四人の申し分なき重罪人 (ちくま文庫 ち 12-2)
四人の申し分なき重罪人 (ちくま文庫 ち 12-2) / 感想・レビュー
みっぴー
穏和な殺人者/頼もしい藪医者/不注意な泥棒/忠義な反逆者ーーこの四人にまつわる奇妙なストーリーです。不思議なタイトルが揃ってますが、ストーリーを読み終わるころには池上氏ではないけれど、「そうだったのか!」と納得出来るでしょう。文章が詩的であったり宗教色が濃かったりと、読みにくいのが難点でしたが、チェスタトンらしい捻りをきかせたストーリー展開を楽しむことが出来ました。すごい偏見ですが、理数系が得意な方はこういった癖のある作品が好きそうな気がします。
2016/04/25
歩月るな
1930年作品。訳者・解説者ともにバークリー『第二の銃声』コンビで送る点がユーモラス。チェスタトンは決して読みやすい本ではない。
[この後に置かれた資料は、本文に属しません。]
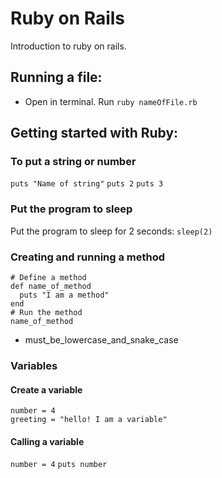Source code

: # Ruby on Rails
Introduction to ruby on rails.

## Running a file:
- Open in terminal. Run `ruby nameOfFile.rb`

## Getting started with Ruby:
### To put a string or number
`puts "Name of string"`
`puts 2`
`puts 3`

### Put the program to sleep
Put the program to sleep for 2 seconds: `sleep(2)`

### Creating and running a method
```
# Define a method
def name_of_method
  puts "I am a method"
end
# Run the method
name_of_method
```
- must_be_lowercase_and_snake_case

### Variables
#### Create a variable
```
number = 4
greeting = "hello! I am a variable"
```
#### Calling a variable
`number = 4`
`puts number`
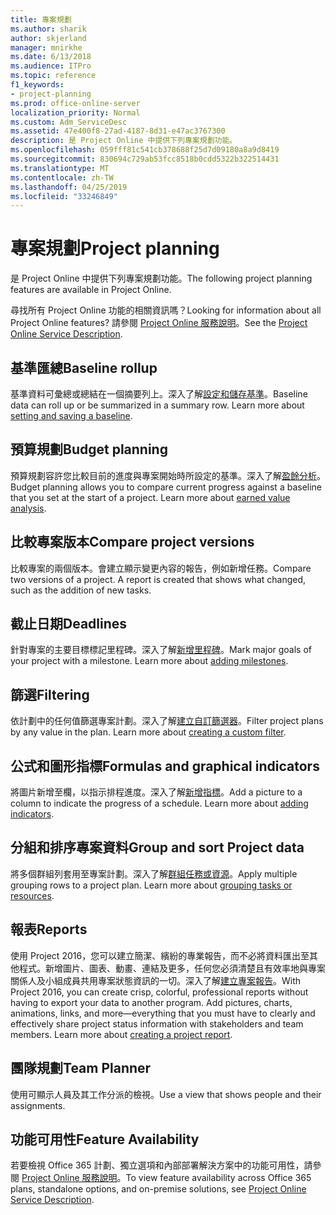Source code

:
 ```yaml
---
title: 專案規劃
ms.author: sharik
author: skjerland
manager: mnirkhe
ms.date: 6/13/2018
ms.audience: ITPro
ms.topic: reference
f1_keywords:
- project-planning
ms.prod: office-online-server
localization_priority: Normal
ms.custom: Adm_ServiceDesc
ms.assetid: 47e400f8-27ad-4187-8d31-e47ac3767300
description: 是 Project Online 中提供下列專案規劃功能。
ms.openlocfilehash: 059fff81c541cb378688f25d7d09180a8a9d8419
ms.sourcegitcommit: 830694c729ab53fcc8518b0cdd5322b322514431
ms.translationtype: MT
ms.contentlocale: zh-TW
ms.lasthandoff: 04/25/2019
ms.locfileid: "33246849"
---
```

# <a name="project-planning"></a><span data-ttu-id="7e364-103">專案規劃</span><span class="sxs-lookup"><span data-stu-id="7e364-103">Project planning</span></span>

<span data-ttu-id="7e364-104">是 Project Online 中提供下列專案規劃功能。</span><span class="sxs-lookup"><span data-stu-id="7e364-104">The following project planning features are available in Project Online.</span></span>
  
<span data-ttu-id="7e364-105">尋找所有 Project Online 功能的相關資訊嗎？</span><span class="sxs-lookup"><span data-stu-id="7e364-105">Looking for information about all Project Online features?</span></span> <span data-ttu-id="7e364-106">請參閱 [Project Online 服務說明](project-online-service-description.md)。</span><span class="sxs-lookup"><span data-stu-id="7e364-106">See the [Project Online Service Description](project-online-service-description.md).</span></span>
  
## <a name="baseline-rollup"></a><span data-ttu-id="7e364-107">基準匯總</span><span class="sxs-lookup"><span data-stu-id="7e364-107">Baseline rollup</span></span>
<span data-ttu-id="7e364-108"><a name="bkmk_Baselinerollup"> </a></span><span class="sxs-lookup"><span data-stu-id="7e364-108"></span></span>

<span data-ttu-id="7e364-p102">基準資料可彙總或總結在一個摘要列上。深入了解[設定和儲存基準](https://go.microsoft.com/fwlink/p/?LinkId=271346)。</span><span class="sxs-lookup"><span data-stu-id="7e364-p102">Baseline data can roll up or be summarized in a summary row. Learn more about [setting and saving a baseline](https://go.microsoft.com/fwlink/p/?LinkId=271346).</span></span>
  
## <a name="budget-planning"></a><span data-ttu-id="7e364-111">預算規劃</span><span class="sxs-lookup"><span data-stu-id="7e364-111">Budget planning</span></span>
<span data-ttu-id="7e364-112"><a name="bkmk_Budgetplanning"> </a></span><span class="sxs-lookup"><span data-stu-id="7e364-112"></span></span>

<span data-ttu-id="7e364-p103">預算規劃容許您比較目前的進度與專案開始時所設定的基準。深入了解[盈餘分析](https://go.microsoft.com/fwlink/p/?LinkId=271336)。</span><span class="sxs-lookup"><span data-stu-id="7e364-p103">Budget planning allows you to compare current progress against a baseline that you set at the start of a project. Learn more about [earned value analysis](https://go.microsoft.com/fwlink/p/?LinkId=271336).</span></span>
  
## <a name="compare-project-versions"></a><span data-ttu-id="7e364-115">比較專案版本</span><span class="sxs-lookup"><span data-stu-id="7e364-115">Compare project versions</span></span>
<span data-ttu-id="7e364-116"><a name="bkmk_Compareprojectversions"> </a></span><span class="sxs-lookup"><span data-stu-id="7e364-116"></span></span>

<span data-ttu-id="7e364-p104">比較專案的兩個版本。會建立顯示變更內容的報告，例如新增任務。</span><span class="sxs-lookup"><span data-stu-id="7e364-p104">Compare two versions of a project. A report is created that shows what changed, such as the addition of new tasks.</span></span>
  
## <a name="deadlines"></a><span data-ttu-id="7e364-119">截止日期</span><span class="sxs-lookup"><span data-stu-id="7e364-119">Deadlines</span></span>
<span data-ttu-id="7e364-120"><a name="bkmk_Deadlines"> </a></span><span class="sxs-lookup"><span data-stu-id="7e364-120"></span></span>

<span data-ttu-id="7e364-p105">針對專案的主要目標標記里程碑。深入了解[新增里程碑](https://go.microsoft.com/fwlink/p/?LinkId=271339)。</span><span class="sxs-lookup"><span data-stu-id="7e364-p105">Mark major goals of your project with a milestone. Learn more about [adding milestones](https://go.microsoft.com/fwlink/p/?LinkId=271339).</span></span>
  
## <a name="filtering"></a><span data-ttu-id="7e364-123">篩選</span><span class="sxs-lookup"><span data-stu-id="7e364-123">Filtering</span></span>
<span data-ttu-id="7e364-124"><a name="bkmk_Filtering"> </a></span><span class="sxs-lookup"><span data-stu-id="7e364-124"></span></span>

<span data-ttu-id="7e364-p106">依計劃中的任何值篩選專案計劃。深入了解[建立自訂篩選器](https://go.microsoft.com/fwlink/p/?LinkId=271341)。</span><span class="sxs-lookup"><span data-stu-id="7e364-p106">Filter project plans by any value in the plan. Learn more about [creating a custom filter](https://go.microsoft.com/fwlink/p/?LinkId=271341).</span></span>
  
## <a name="formulas-and-graphical-indicators"></a><span data-ttu-id="7e364-127">公式和圖形指標</span><span class="sxs-lookup"><span data-stu-id="7e364-127">Formulas and graphical indicators</span></span>
<span data-ttu-id="7e364-128"><a name="bkmk_Formulasandgraphicalindicators"> </a></span><span class="sxs-lookup"><span data-stu-id="7e364-128"></span></span>

<span data-ttu-id="7e364-p107">將圖片新增至欄，以指示排程進度。深入了解[新增指標](https://go.microsoft.com/fwlink/p/?LinkId=271340)。</span><span class="sxs-lookup"><span data-stu-id="7e364-p107">Add a picture to a column to indicate the progress of a schedule. Learn more about [adding indicators](https://go.microsoft.com/fwlink/p/?LinkId=271340).</span></span>
  
## <a name="group-and-sort-project-data"></a><span data-ttu-id="7e364-131">分組和排序專案資料</span><span class="sxs-lookup"><span data-stu-id="7e364-131">Group and sort Project data</span></span>
<span data-ttu-id="7e364-132"><a name="bkmk_GroupandsortProjectdata"> </a></span><span class="sxs-lookup"><span data-stu-id="7e364-132"></span></span>

<span data-ttu-id="7e364-p108">將多個群組列套用至專案計劃。深入了解[群組任務或資源](https://go.microsoft.com/fwlink/p/?LinkId=271326)。</span><span class="sxs-lookup"><span data-stu-id="7e364-p108">Apply multiple grouping rows to a project plan. Learn more about [grouping tasks or resources](https://go.microsoft.com/fwlink/p/?LinkId=271326).</span></span>
  
## <a name="reports"></a><span data-ttu-id="7e364-135">報表</span><span class="sxs-lookup"><span data-stu-id="7e364-135">Reports</span></span>
<span data-ttu-id="7e364-136"><a name="bkmk_Reports"> </a></span><span class="sxs-lookup"><span data-stu-id="7e364-136"></span></span>

<span data-ttu-id="7e364-p109">使用 Project 2016，您可以建立簡潔、繽紛的專業報告，而不必將資料匯出至其他程式。新增圖片、圖表、動畫、連結及更多，任何您必須清楚且有效率地與專案關係人及小組成員共用專案狀態資訊的一切。深入了解[建立專案報告](https://go.microsoft.com/fwlink/p/?LinkId=271349)。</span><span class="sxs-lookup"><span data-stu-id="7e364-p109">With Project 2016, you can create crisp, colorful, professional reports without having to export your data to another program. Add pictures, charts, animations, links, and more—everything that you must have to clearly and effectively share project status information with stakeholders and team members. Learn more about [creating a project report](https://go.microsoft.com/fwlink/p/?LinkId=271349).</span></span>
  
## <a name="team-planner"></a><span data-ttu-id="7e364-140">團隊規劃</span><span class="sxs-lookup"><span data-stu-id="7e364-140">Team Planner</span></span>
<span data-ttu-id="7e364-141"><a name="bkmk_TeamPlanner"> </a></span><span class="sxs-lookup"><span data-stu-id="7e364-141"></span></span>

<span data-ttu-id="7e364-142">使用可顯示人員及其工作分派的檢視。</span><span class="sxs-lookup"><span data-stu-id="7e364-142">Use a view that shows people and their assignments.</span></span> 
  
## <a name="feature-availability"></a><span data-ttu-id="7e364-143">功能可用性</span><span class="sxs-lookup"><span data-stu-id="7e364-143">Feature Availability</span></span>
<span data-ttu-id="7e364-144"><a name="bkmk_TeamPlanner"> </a></span><span class="sxs-lookup"><span data-stu-id="7e364-144"></span></span>

<span data-ttu-id="7e364-145">若要檢視 Office 365 計劃、獨立選項和內部部署解決方案中的功能可用性，請參閱 [Project Online 服務說明](project-online-service-description.md)。</span><span class="sxs-lookup"><span data-stu-id="7e364-145">To view feature availability across Office 365 plans, standalone options, and on-premise solutions, see [Project Online Service Description](project-online-service-description.md).</span></span>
が、新訳や新版がまだまだ出て来て盛り上がっている辺りチェスタトンがチェスタトンたる証左なのかもしれない。独立した中編四作と、それが語られる場は「誤解された男のクラブ」である。当時のイギリスの流行や観念が仮想敵とされた重厚な内容でそれぞれ真剣味があるのは他の中編作品と変わらない特徴かもしれないが、結末が全てロマンスというのは流石の稚気なのかもしれない。数々の逆説も恐ろしく芯に響く。
2017/02/11
OZAC
本作は<誤解された男のクラブ>の面々が語る四つの奇妙な体験談である。一番好きなのは「不注意な泥棒」。放蕩息子(ルカ伝15章)を下敷きにしているので、自然と一番宗教色が強くチェスタトンの真骨頂ともいえる作品だ。なんとなくサン=テグジュペリの『人間の土地』を思い起こさせた。
2018/10/14
三柴ゆよし
「穏和な殺人者」「頼もしい藪医者」「不注意な泥棒」「忠義な反逆者」の四篇からなる連作中篇集。各話のタイトルからもわかるように、本書はチェスタトン得意のロジックのどんでん返しがカチリとはまった、実にスタイリッシュな小説である。ミステリ仕立ての中篇ということもあり、『木曜の男』や『新ナポレオン奇譚』に比べると物語の構造はわかりやすいが、とはいえそれは決して単純という意味ではなく、チェスタトンの小説が彼一流の逆説によって精緻なまでに構成されていることがよくわかるので、チェスタトン入門にはもってこいだと思う。
2012/03/08
ぱせり
まるでスフィンクスに謎をかけられたようだ。行間には詩神が住まっている。思えば不思議な話であった。泥棒、藪医者、殺人者、そして反逆者。確かに重罪人。しかし、ラストシーンには、最大級の礼をして、幕の向こうに消えていく人々を見送りたい、と思ってしまうのだ。